When I planned my six-week visit to Greece last May, I didn't know if I would find enough photo locations to keep me occupied. The photos I had seen were usually from Meteora, Zakynthos, or Santorini. From my history classes, I also knew of the many temples in several parts of the country. But what else was there to photograph?
Located in the Southeast of Europe, the climate in Greece is usually warm and dry. It led me to expect a mostly barren landscape without much color and vegetation. But Greece surprised me with its diversity of landscapes, and in the end, six weeks weren't nearly enough for me to exhaust all the photo opportunities it offered.
Crete is the largest of the Greek islands, and it was the start of my travels through Greece. I first spent one week in the west, an hour from the beautiful town of Chania. After that, I explored the Dikti Mountains close to Heraklion.
The dramatic coastline near Falasarna was my favorite place to photograph, as you can see in the lead video. A beautiful hiking trail to the famous Balos beach starts just one kilometer north of town.
I photographed this rocky coastline for two evenings, one of which I got some beautiful side light on the sharp cliffs characteristic of this part of Crete.
The mentioned Balos beach is another area of interest, as are the hills near Milia Mountain retreat and Elafonisi.
From Crete, I took the ferry to Paros, one of the Cyclades. On the way there, the ferry also stopped in Santorini. Its popularity had me skip it, as I didn't fancy standing in line at one of the various photo spots in Oia.
Paros has also gained much popularity lately, but it's still no comparison to Santorini. And although the fishing village Naousa doesn't sit on a cliff like Oia, it still offers beautiful views during sunrise and sunset.
The photo above shows Naousa's little harbor during the blue hour in the evening. It's a wonderful place for photography. Afterward, you can head into town for a delicious dinner — there are many options.
Other places I enjoyed on the island were Lefkes and Paros Park.
A rough ride on a windy afternoon with yet another ferry brought me to Milos. This island stood out to me for its moonlike landscapes and colorful rocks.
The most famous place on Milos is Sarakiniko Beach.
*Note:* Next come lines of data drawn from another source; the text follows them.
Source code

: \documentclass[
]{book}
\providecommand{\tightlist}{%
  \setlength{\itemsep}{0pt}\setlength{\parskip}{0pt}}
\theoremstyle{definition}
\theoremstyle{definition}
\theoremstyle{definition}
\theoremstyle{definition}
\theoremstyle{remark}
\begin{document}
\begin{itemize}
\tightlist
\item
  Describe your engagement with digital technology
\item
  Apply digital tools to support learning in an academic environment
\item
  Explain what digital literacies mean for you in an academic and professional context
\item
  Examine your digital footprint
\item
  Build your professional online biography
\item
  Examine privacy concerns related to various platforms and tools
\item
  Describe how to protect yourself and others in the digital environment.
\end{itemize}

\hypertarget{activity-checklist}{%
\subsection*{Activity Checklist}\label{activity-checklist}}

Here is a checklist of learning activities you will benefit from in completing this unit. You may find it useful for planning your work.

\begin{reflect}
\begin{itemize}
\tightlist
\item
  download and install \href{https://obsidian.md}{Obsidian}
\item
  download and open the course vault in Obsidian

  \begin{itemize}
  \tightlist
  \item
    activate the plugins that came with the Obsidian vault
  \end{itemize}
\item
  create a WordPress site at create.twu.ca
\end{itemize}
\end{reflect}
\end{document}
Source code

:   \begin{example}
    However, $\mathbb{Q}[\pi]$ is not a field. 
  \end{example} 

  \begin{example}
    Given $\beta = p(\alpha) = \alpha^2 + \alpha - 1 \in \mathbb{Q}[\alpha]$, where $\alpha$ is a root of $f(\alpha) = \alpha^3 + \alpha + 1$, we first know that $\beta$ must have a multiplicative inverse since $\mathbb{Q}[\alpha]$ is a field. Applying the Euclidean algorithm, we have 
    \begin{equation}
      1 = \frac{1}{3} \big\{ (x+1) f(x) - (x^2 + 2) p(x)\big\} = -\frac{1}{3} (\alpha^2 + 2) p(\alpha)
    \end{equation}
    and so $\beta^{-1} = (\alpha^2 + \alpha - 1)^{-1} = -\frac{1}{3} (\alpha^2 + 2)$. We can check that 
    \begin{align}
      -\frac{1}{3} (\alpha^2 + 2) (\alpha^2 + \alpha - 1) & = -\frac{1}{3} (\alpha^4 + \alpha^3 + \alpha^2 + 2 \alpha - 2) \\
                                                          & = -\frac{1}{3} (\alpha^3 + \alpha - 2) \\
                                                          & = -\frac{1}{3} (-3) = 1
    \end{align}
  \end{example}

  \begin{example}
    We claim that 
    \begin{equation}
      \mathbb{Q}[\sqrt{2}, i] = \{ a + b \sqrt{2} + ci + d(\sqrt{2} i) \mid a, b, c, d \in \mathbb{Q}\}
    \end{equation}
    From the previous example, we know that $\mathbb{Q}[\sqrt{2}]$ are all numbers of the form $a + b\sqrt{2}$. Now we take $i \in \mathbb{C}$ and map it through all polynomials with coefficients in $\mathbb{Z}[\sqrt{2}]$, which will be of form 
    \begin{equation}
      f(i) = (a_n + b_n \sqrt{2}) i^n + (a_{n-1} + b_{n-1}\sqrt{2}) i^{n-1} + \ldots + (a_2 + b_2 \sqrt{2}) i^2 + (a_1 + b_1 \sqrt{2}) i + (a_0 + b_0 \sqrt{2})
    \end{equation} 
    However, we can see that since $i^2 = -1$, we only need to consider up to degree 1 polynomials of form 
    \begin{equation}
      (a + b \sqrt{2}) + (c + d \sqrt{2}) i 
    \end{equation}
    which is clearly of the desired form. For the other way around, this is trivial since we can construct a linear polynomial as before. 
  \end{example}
I usually try to avoid such hyped locations, but with Sarakiniko, the hype is justified. And if you come early or stay long enough after sunset, you can have this place nearly for yourself. The rocks, sculpted by the wind and the sea, give it an otherworldly atmosphere.
If you have time, don't stop at Sarakiniko. Milos has more to offer, including hidden gems that haven't been photographed much.
Corfu is another Greek island I visited during my travels. It was very different from the Cyclades and Crete. Cypress trees, olive groves, cliffs, and coves with turquoise water allowed me to add a new color palette to my Greece portfolio.
I stayed in Liapades and found the coves and cliffs along the northwestern coast to offer some of the best photography. The photo above shows a little cove close to Rovinia Beach. During the late afternoon, the sun makes the vegetation along the cliffs glow in vibrant colors.
One thing to note if you plan to visit by car from the mainland: the ferry gets very crowded, and you should be comfortable parking your car only centimeters apart from the next one. I share a bit more about this experience on my blog.
Did you know that you can find one of the deepest canyons in the world in northern Greece? With a depth of up to 1,350 meters, the Vikos Gorge is a place you should not miss. Thinking of photogenic landscapes in Greece, Meteora will come to the mind of most photographers. I also stopped there on my way north and took the obligatory photo of the monasteries on top of spectacular rock formations.
But the landscape of the Vikos Gorge spoke much more to me. There, you can find both popular - like the Beloi view above - and lesser-known views. If you like hiking and exploring, you'll enjoy this area more than Meteora.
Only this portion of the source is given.